En cas de suspicion légitime de candidature, et en l’absence d’annonce officielle, nous avons classé les parlementaires dans la catégorie « candidature non confirmée », repérée par la couleur orange. Ceux qui se sont déjà engagés à démissionner de leur mandat parlementaire en cas d’élection sont repérés par la couleur verte : « promesse de non-cumul ».

Certaines informations ou actualités ayant pu échapper à notre examen, nous nous invitons à nous signaler toute erreur ou oubli grâce au formulaire mis en place à cet effet.

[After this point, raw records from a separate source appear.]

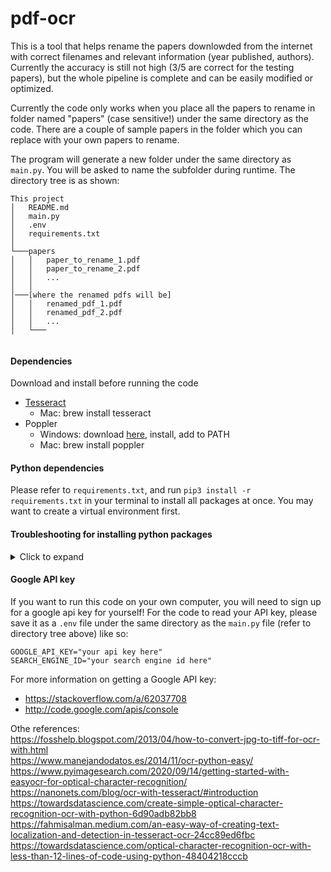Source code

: # pdf-ocr

This is a tool that helps rename the papers downlowded from the internet with correct filenames and relevant information (year published, authors). Currently the accuracy is still not high (3/5 are correct for the testing papers), but the whole pipeline is complete and can be easily modified or optimized.

Currently the code only works when you place all the papers to rename in folder named "papers" (case sensitive!) under the same directory as the code. There are a couple of sample papers in the folder which you can replace with your own papers to rename. 

The program will generate a new folder under the same directory as ```main.py```. You will be asked to name the subfolder during runtime. The directory tree is as shown:

```
This project
│   README.md
│   main.py   
│   .env
│   requirements.txt
│
└───papers
│   │   paper_to_rename_1.pdf
│   │   paper_to_rename_2.pdf
│   │   ...
│   │   
│───[where the renamed pdfs will be]
│   │   renamed_pdf_1.pdf
│   │   renamed_pdf_2.pdf
│   │   ...
│   └───  


```

#### Dependencies
Download and install before running the code
- [Tesseract](https://github.com/tesseract-ocr/tesseract/releases)
    - Mac: brew install tesseract 
- Poppler
    - Windows: download [here](), install, add to PATH
    - Mac: brew install poppler

#### Python dependencies 
Please refer to ```requirements.txt```, and run ```pip3 install -r requirements.txt``` in your terminal to install all packages at once. You may want to create a virtual environment first.

#### Troubleshooting for installing python packages
<details>
  <summary>Click to expand</summary>

Here are some possible problems you may encounter:  
Problem with importing cv2
- check if juyter is installed in virtual env
- check if 
```
import sys
sys.path
```
in both jupyter notebook and in terminal report the same path

- if error message is ```ImportError: libGL.so.1: cannot open shared object file: No such file or directory```:  
do in terminal:
```
sudo apt update
sudo apt install libgl1-mesa-glx
```
source: https://github.com/conda-forge/pygridgen-feedstock/issues/10

</details>

  
#### Google API key
If you want to run this code on your own computer, you will need to sign up for a google api key for yourself! For the code to read your API key, please save it as a ```.env``` file under the same directory as the ```main.py``` file (refer to directory tree above) like so:
```
GOOGLE_API_KEY="your api key here"
SEARCH_ENGINE_ID="your search engine id here"
```

For more information on getting a Google API key: 
- https://stackoverflow.com/a/62037708
- http://code.google.com/apis/console



Othe references:  
https://fosshelp.blogspot.com/2013/04/how-to-convert-jpg-to-tiff-for-ocr-with.html  
https://www.manejandodatos.es/2014/11/ocr-python-easy/  
https://www.pyimagesearch.com/2020/09/14/getting-started-with-easyocr-for-optical-character-recognition/  
https://nanonets.com/blog/ocr-with-tesseract/#introduction  
https://towardsdatascience.com/create-simple-optical-character-recognition-ocr-with-python-6d90adb82bb8  
https://fahmisalman.medium.com/an-easy-way-of-creating-text-localization-and-detection-in-tesseract-ocr-24cc89ed6fbc  
https://towardsdatascience.com/optical-character-recognition-ocr-with-less-than-12-lines-of-code-using-python-48404218cccb  


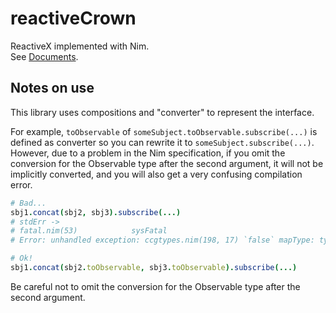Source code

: # reactiveCrown
ReactiveX implemented with Nim.  
See [Documents](https://panno8m.github.io/reactiveCrown/reactiveCrown.html).

## Notes on use

This library uses compositions and "converter" to represent the interface.

For example, `toObservable` of `someSubject.toObservable.subscribe(...)` is defined as converter so you can rewrite it to `someSubject.subscribe(...)`.
However, due to a problem in the Nim specification, if you omit the conversion for the Observable type after the second argument, it will not be implicitly converted, and you will also get a very confusing compilation error.

```nim
# Bad...
sbj1.concat(sbj2, sbj3).subscribe(...)
# stdErr ->
# fatal.nim(53)            sysFatal
# Error: unhandled exception: ccgtypes.nim(198, 17) `false` mapType: tyGenericInvocation [AssertionDefect]

# Ok!
sbj1.concat(sbj2.toObservable, sbj3.toObservable).subscribe(...)
```

Be careful not to omit the conversion for the Observable type after the second argument.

Cela nous permettra de mettre à jour la base de données en temps réel.

Il est à noter qu’il pourrait y avoir au terme de cette année électorale de nouveaux « cumulards » non référencés dans cette base : de nouveaux députés européens élus en mai prochain, qui posséderait par ailleurs un mandat exécutif local.

 

 

Député-maire, le modèle dominant au PS

Created with Highcharts 3.0.9Promesse de non-cumulCumul en cas d'électionCandidature non-confirméeDéputés PSSénateursPSDéputéseuropéensPS050100Députés européens PSCandidature non-confirmée: 1Cumul en cas d'élection: 2Promesse de non-cumul: 0

Les sénateurs, plus vigoureux opposants du non-cumul au sein du Parti socialiste, ne sont pas les plus nombreux à vouloir prolonger leur cumul jusqu'à 2017. Les députés socialistes, favorables à plus de 90 % à la loi, représentent les trois quarts de ces « candidats au cumul ».

Dernière mise à jour des chiffres : 27 février

 

A Paris, pas de maire cumulard

Il est d’ores et déjà acté que Paris n’aura pas de maire cumulard, comme c’était le cas sous Jacques Chirac et Jean Tibéri.

A gauche, Anne Hidalgo a fixé une règle de non-cumul à ses têtes de liste, qui a empêché les députés-maires sortants Pascal Cherki, Daniel Vaillant et Patrick Bloche de se représenter. Seule exception accordée par Anne Hidalgo : la députée Annick Lepetit, tête de liste dans le XVIIe, qui a promis de démissionner de son mandat national en cas de victoire.

A droite, seule Nathalie Kosciusko-Morizet s’appliquera la règle du non-cumul dès 2014 : si elle est élue maire de Paris, elle abandonnera son mandat de députée de l’Essonne. Les têtes de liste Philippe Goujon (député), Claude Goasguen (député) ou Rachida Dati (députée européenne) n’ont rien annoncé de tel. Marielle de Sarnez a même clairement affiché sa préférence pour le Parlement européen, où elle tentera de se faire réélire lors des européennes de mai prochain.